Since 2004, Emergency has treated over 490,000 people in Sudan.

Until 2011, Sudan was the largest state in Africa, with a mixed population of Arab Muslims, Christians and Animists. Following a referendum, the people of South Sudan voted for independence, splitting Sudan into two countries. Sudan has been afflicted by conflict for the majority of the latter half of the twentieth century, causing millions of deaths, casualties, and refugees. In Darfur, western Sudan, the United Nations has claimed there is evidence of ethnic cleansing.

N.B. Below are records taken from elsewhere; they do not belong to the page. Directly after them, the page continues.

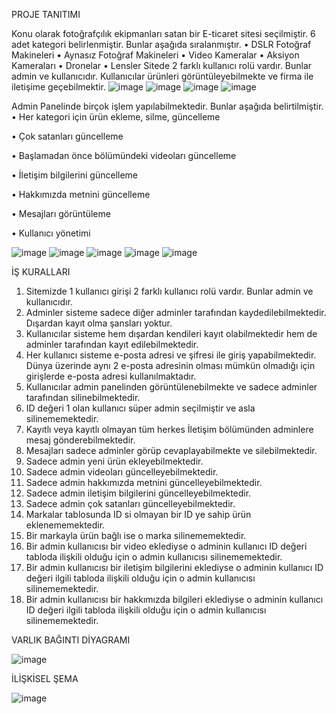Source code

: PROJE TANITIMI


Konu olarak fotoğrafçılık ekipmanları satan bir E-ticaret sitesi seçilmiştir.
6 adet kategori belirlenmiştir. Bunlar aşağıda sıralanmıştır.
•	DSLR Fotoğraf Makineleri
•	Aynasız Fotoğraf Makineleri 
•	Video Kameralar 
•	Aksiyon Kameraları 
•	Dronelar 
•	Lensler
Sitede 2 farklı kullanıcı rolü vardır. Bunlar admin ve kullanıcıdır.
Kullanıcılar ürünleri görüntüleyebilmekte ve firma ile iletişime geçebilmektir.
![image](https://github.com/omerfarukgunduz/fotomarket/assets/97338737/0b708bbf-f6d0-441f-b9ef-ac80d182c1f6)
![image](https://github.com/omerfarukgunduz/fotomarket/assets/97338737/112bc87a-58ab-4cee-bb9e-8a8520257382)
![image](https://github.com/omerfarukgunduz/fotomarket/assets/97338737/008e75e5-5835-40d2-b380-c73529e2675a)
![image](https://github.com/omerfarukgunduz/fotomarket/assets/97338737/06b6b019-cf61-4b41-b84f-c592afd16caa)

Admin Panelinde birçok işlem yapılabilmektedir. Bunlar aşağıda belirtilmiştir.
•	Her kategori için ürün ekleme, silme, güncelleme 

•	Çok satanları güncelleme 

•	Başlamadan önce bölümündeki videoları güncelleme

•	İletişim bilgilerini güncelleme

•	Hakkımızda metnini güncelleme

•	Mesajları görüntüleme

•	Kullanıcı yönetimi 

![image](https://github.com/omerfarukgunduz/fotomarket/assets/97338737/13a33831-8f29-4f6f-9422-b92c24929d17)
![image](https://github.com/omerfarukgunduz/fotomarket/assets/97338737/b195d21a-199e-4852-a65e-9adf72c257e2)
![image](https://github.com/omerfarukgunduz/fotomarket/assets/97338737/0d0e8231-2244-4115-bf3a-944ef582f87b)
![image](https://github.com/omerfarukgunduz/fotomarket/assets/97338737/9549d7ea-e6a9-42cd-a271-8b952cf7e15c)
![image](https://github.com/omerfarukgunduz/fotomarket/assets/97338737/ac970f85-7b1a-45dd-af8a-a6a34d8c0a88)

İŞ KURALLARI


1) Sitemizde 1 kullanıcı girişi 2 farklı kullanıcı rolü vardır. Bunlar admin ve kullanıcıdır.
2) Adminler sisteme sadece diğer adminler tarafından kaydedilebilmektedir. Dışardan kayıt olma şansları yoktur.
3) Kullanıcılar sisteme hem dışardan kendileri kayıt olabilmektedir hem de adminler tarafından kayıt edilebilmektedir.
4) Her kullanıcı sisteme e-posta adresi ve şifresi ile giriş yapabilmektedir. Dünya üzerinde aynı 2 e-posta adresinin olması mümkün olmadığı için girişlerde e-posta adresi kullanılmaktadır.
5) Kullanıcılar admin panelinden görüntülenebilmekte ve sadece adminler tarafından silinebilmektedir.
6) ID değeri 1 olan kullanıcı süper admin seçilmiştir ve asla silinememektedir.
7) Kayıtlı veya kayıtlı olmayan tüm herkes İletişim bölümünden adminlere mesaj gönderebilmektedir.
8) Mesajları sadece adminler görüp cevaplayabilmekte ve silebilmektedir.
9) Sadece admin yeni ürün ekleyebilmektedir.
10) Sadece admin videoları güncelleyebilmektedir.
11) Sadece admin hakkımızda metnini güncelleyebilmektedir.
12) Sadece admin iletişim bilgilerini güncelleyebilmektedir.
13) Sadece admin çok satanları güncelleyebilmektedir.
14) Markalar tablosunda ID si olmayan bir ID ye sahip ürün eklenememektedir.
15) Bir markayla ürün bağlı ise o marka silinememektedir.
16) Bir admin kullanıcısı bir video eklediyse o adminin kullanıcı ID değeri tabloda ilişkili olduğu için o admin kullanıcısı silinememektedir.
17) Bir admin kullanıcısı bir iletişim bilgilerini eklediyse o adminin kullanıcı ID değeri ilgili tabloda ilişkili olduğu için o admin kullanıcısı silinememektedir.
18) Bir admin kullanıcısı bir hakkımızda bilgileri eklediyse o adminin kullanıcı ID değeri ilgili tabloda ilişkili olduğu için o admin kullanıcısı silinememektedir.


VARLIK BAĞINTI DİYAGRAMI

 ![image](https://github.com/omerfarukgunduz/fotomarket/assets/97338737/4972077b-fd0c-45f5-91d3-f7518a37fc64)

İLİŞKİSEL ŞEMA

![image](https://github.com/omerfarukgunduz/fotomarket/assets/97338737/e2e3bae9-8b32-4ddd-9f42-e2ea5f889852)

The Mayo refugee camp, on the outskirts of the capital, Khartoum, was opened twenty years ago for refugees of the war between Sudan and South Sudan. Over the years, with the arrival of refugees from Darfur, the camp has expanded and is now home to 400,000 people who live in conditions of basic survival. The only health facility providing free treatment for the population is EMERGENCY’s paediatric centre, opened in December 2005 in the Angola area.

Every day, around a hundred mothers and children come to the Centre: the EMERGENCY staff perform a triage to understand which patients need to be examined first. Children in a critical condition are hospitalised for daily observation in a 6-bed ward. The most serious are transferred by ambulance to public hospitals, where we continue to monitor their conditions until they are discharged.